Perón, por su parte, había perdido toda esperanza, no ya en la capacidad, sino en la voluntad de Frondizi de cumplir lo acordado. Pero el presidente resultaba también poco confiable para los oficiales antiperonistas: no le perdonarían su "pacto con el diablo", aunque periódicamente les ofreciera en sacrificio la renuncia de algunos de sus colaboradores. La estabilidad política ansiada por Frondizi se revelaba, pues, imposible.
El 24 de julio, el nuevo secretario de Ejército, general Anaya, procedió a designar comandante en jefe del arma. De acuerdo a sus estrictos criterios reglamentarios, su elección recayó en el oficial en actividad más antiguo: el general Carlos Severo Toranzo Montero.
Desde el punto de vista político, la elección no podía ser más desdichada para Frondizi.
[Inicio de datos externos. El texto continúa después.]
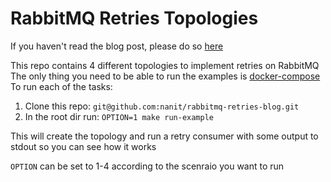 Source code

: # RabbitMQ Retries Topologies

If you haven't read the blog post, please do so [here](link)

This repo contains 4 different topologies to implement retries on RabbitMQ
The only thing you need to be able to run the examples is [docker-compose](https://docs.docker.com/compose/install/)
To run each of the tasks:

1. Clone this repo: `git@github.com:nanit/rabbitmq-retries-blog.git`
2. In the root dir run: `OPTION=1 make run-example`

This will create the topology and run a retry consumer with some output to stdout so you can see how it works

`OPTION` can be set to 1-4 according to the scenraio you want to run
El nuevo comandante era un gorila recalcitrante: ferviente anticomunista, creía que el peronismo era "un conglomerado de delincuentes vinculados entre sí con sentido de poder" y que se proponían "retornar al estado totalitario".
Es imaginable lo que podía pensar de un presidente que había alcanzado el gobierno pactando con el jefe del "conglomerado de delincuentes". Se sentiría, pues, comprometido a vigilar de cerca la acción de Frondizi, para garantizar el regreso a los objetivos trazados por la Revolución Libertadora, de los cuales -entendía- se había apartado el gobierno. Esa "doctrina de la vigilancia" sería compartida por gran parte de sus camaradas de armas.
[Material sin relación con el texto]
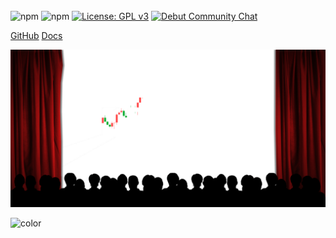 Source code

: \
\
\
\
\
\
\
\
\
\
\
\
<br/>

![npm](https://img.shields.io/npm/v/@debut/community-core)
![npm](https://img.shields.io/npm/dm/@debut/community-core)
[![License: GPL v3](https://img.shields.io/badge/License-GPLv3-blue.svg)](https://www.gnu.org/licenses/gpl-3.0)
[![Debut Community Chat](https://badgen.net/badge/tg/community/cyan?icon=telegram)](https://t.me/+Acu2sbLIy_c0OWIy)

[GitHub](https://github.com/debut-js/Strategies)
[Docs](#debut-trading-framework)

![](assets/logo_transparent_web.png)

![color](#000000) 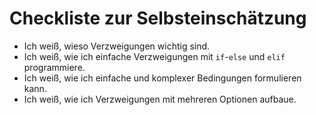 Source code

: # Checkliste zur Selbsteinschätzung
- Ich weiß, wieso Verzweigungen wichtig sind.
- Ich weiß, wie ich einfache Verzweigungen mit `if`-`else` und `elif` programmiere.
- Ich weiß, wie ich einfache und komplexer Bedingungen formulieren kann.
- Ich weiß, wie ich Verzweigungen mit mehreren Optionen aufbaue.
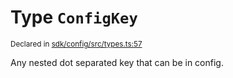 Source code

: # Type `ConfigKey`
<sub>Declared in [sdk/config/src/types.ts:57](https://github.com/dxos/dxos/blob/27607ac6b/packages/sdk/config/src/types.ts#L57)</sub>


Any nested dot separated key that can be in config.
Frondizi había aprobado la designación, acordando previamente con Anaya que el nuevo comandante no efectuaría cambios de personal en la fuerza. Sin embargo, Toranzo Montero no estaba dispuesto a sujetarse a tales limitaciones: deseaba limpiar los mandos de partidarios del ex subsecretario Reimúndez, reemplazándolos por hombres que merecieran su confianza. Los relevos que efectuó lo enfrentaron con el general Anaya, que no vaciló en destituírlo el 2 de septiembre, designando en su lugar al general Pedro Castiñeiras.
Sin embargo, catorce generales en actividad, partidarios de Toranzo Montero, se opusieron a su relevo y así lo comunicaron por radiograma a las guarniciones. Anaya los arrestó, pero ya la guarnición de Córdoba se había plegado al pronunciamiento. Alentado, Toranzo Montero se atrincheró en la Escuela de Mecánica del Ejército y anunció que reasumía su cargo. Anaya, que contaba con el apoyo de Campo de Mayo -y con la aparente decisión de la Marina y la Aeronáutica de participar en la represión-, envió tanques y tropas con el propósito de aplastar la rebelión. El enfrentamiento parecía inminente, pero Frondizi optó por ceder una vez más.
Para no provocar derramamientos de sangre -diría más tarde-, convocó a Toranzo Montero a la Casa Rosada, utilizando al general retirado Rodolfo Larcher como mediador. Al obtener del rebelde la seguridad de que no se proponía "menoscabar el orden constitucional", decidió sacrificar a Anaya reemplazándolo por Larcher, al tiempo que Toranzo Montero quedaba como comandante.
Con esa maniobra, Frondizi perdería también el respeto de los militares legalistas: apoyar al presidente equivalía a ser entregado por éste "en prenda de paz".